Disputes over softwood lumber threatened to derail that deal at the time, which is why both sides agreed to carve out the issue from a broader agreement, a decision which caused the issue to fester for years since it wasn’t included in the agreed-upon rules.

“We temporarily resolve the dispute, we got our big trade deal [but] we then went back to the trade war,” Sands said in an interview with CBC News.

Similarly here, the aluminum tariffs were excluded from the comprehensive trade deal that the U.S. and Canada and Mexico agreed to in 2019. “As soon as Canada’s parliament, the U.S. Congress and the Mexican Congress approved the [USMCA] deal he’s gone back to the trade war that he interrupted in order to get a deal.”

Opposition blames Liberal government

Opposition politicians moved quickly to blame the Liberal government for not standing up to the U.S. president.
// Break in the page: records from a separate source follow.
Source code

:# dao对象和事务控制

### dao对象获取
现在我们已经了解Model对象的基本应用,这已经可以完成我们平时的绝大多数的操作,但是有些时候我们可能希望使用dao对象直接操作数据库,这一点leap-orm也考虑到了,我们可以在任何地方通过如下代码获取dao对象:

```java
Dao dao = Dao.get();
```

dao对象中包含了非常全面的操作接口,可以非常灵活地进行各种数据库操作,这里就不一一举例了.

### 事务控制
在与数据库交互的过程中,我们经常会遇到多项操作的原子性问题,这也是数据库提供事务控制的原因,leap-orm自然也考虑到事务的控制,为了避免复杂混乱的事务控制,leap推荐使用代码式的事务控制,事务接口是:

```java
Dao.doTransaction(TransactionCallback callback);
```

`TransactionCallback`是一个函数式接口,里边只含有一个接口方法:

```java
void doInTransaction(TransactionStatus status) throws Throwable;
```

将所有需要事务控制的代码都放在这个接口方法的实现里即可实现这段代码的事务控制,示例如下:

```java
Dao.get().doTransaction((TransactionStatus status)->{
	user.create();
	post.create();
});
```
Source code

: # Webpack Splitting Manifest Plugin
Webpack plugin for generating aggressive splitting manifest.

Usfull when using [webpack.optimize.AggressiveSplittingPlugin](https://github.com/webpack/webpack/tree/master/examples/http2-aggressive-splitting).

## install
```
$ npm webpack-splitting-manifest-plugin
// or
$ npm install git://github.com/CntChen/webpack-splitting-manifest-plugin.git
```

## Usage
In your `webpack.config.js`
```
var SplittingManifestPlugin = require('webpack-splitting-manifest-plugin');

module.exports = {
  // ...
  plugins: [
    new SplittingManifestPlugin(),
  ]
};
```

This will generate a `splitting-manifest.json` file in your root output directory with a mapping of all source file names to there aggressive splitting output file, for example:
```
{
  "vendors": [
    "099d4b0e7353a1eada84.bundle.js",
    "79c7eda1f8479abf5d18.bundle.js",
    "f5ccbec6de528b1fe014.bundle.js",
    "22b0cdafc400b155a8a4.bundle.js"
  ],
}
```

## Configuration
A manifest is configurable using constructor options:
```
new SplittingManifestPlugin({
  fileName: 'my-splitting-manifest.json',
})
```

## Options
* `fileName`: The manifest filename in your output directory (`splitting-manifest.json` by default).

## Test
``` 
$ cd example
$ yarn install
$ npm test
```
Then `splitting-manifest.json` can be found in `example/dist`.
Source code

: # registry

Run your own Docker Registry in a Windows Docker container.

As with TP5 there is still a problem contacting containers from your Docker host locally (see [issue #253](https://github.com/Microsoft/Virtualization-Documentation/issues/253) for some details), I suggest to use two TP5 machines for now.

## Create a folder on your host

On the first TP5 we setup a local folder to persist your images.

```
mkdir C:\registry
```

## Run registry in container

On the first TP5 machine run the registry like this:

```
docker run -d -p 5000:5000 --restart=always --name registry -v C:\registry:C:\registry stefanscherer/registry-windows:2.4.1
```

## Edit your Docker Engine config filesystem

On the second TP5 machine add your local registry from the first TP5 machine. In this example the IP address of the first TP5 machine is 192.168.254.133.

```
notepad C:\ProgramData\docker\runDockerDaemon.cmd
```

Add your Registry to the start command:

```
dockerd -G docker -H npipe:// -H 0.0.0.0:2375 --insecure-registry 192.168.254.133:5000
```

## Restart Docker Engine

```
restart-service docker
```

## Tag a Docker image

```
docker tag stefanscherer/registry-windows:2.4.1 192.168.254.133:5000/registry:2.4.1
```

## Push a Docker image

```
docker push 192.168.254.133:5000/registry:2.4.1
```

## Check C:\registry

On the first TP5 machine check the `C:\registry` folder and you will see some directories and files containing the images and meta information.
“Justin Trudeau has once again let down Canada’s aluminum workers,” read a joint statement from four Conservative MPs, including international trade critic Randy Hoback and Canada-U.S. relations critic Colin Carrie.

“The US administration has been foreshadowing new tariffs on Canadian aluminum for weeks, so why didn’t the Trudeau government take action to protect Canadian workers?”

The Conservatives said Ottawa should immediately retaliate to send a clear message to the U.S.

“Unfortunately, the Trudeau government has put Canada in a weaker position to combat these tariffs, after the concessions they made during the last round of American trade action,” the statement said. “Canada can only retaliate on like products, putting our country at a strategic disadvantage.”

NDP critic for international trade, Daniel Blaikie, said it’s Canadian aluminum workers who will be hurt by what he called Trump’s “electioneering” and the Trudeau government’s “lack of action.”

“The federal government has known for weeks that this was in the works,” said Blaikie. “Now they owe it to Canadian aluminum workers to release a plan for how they’ll help protect their livelihoods until we have a more reliable partner in the White House.”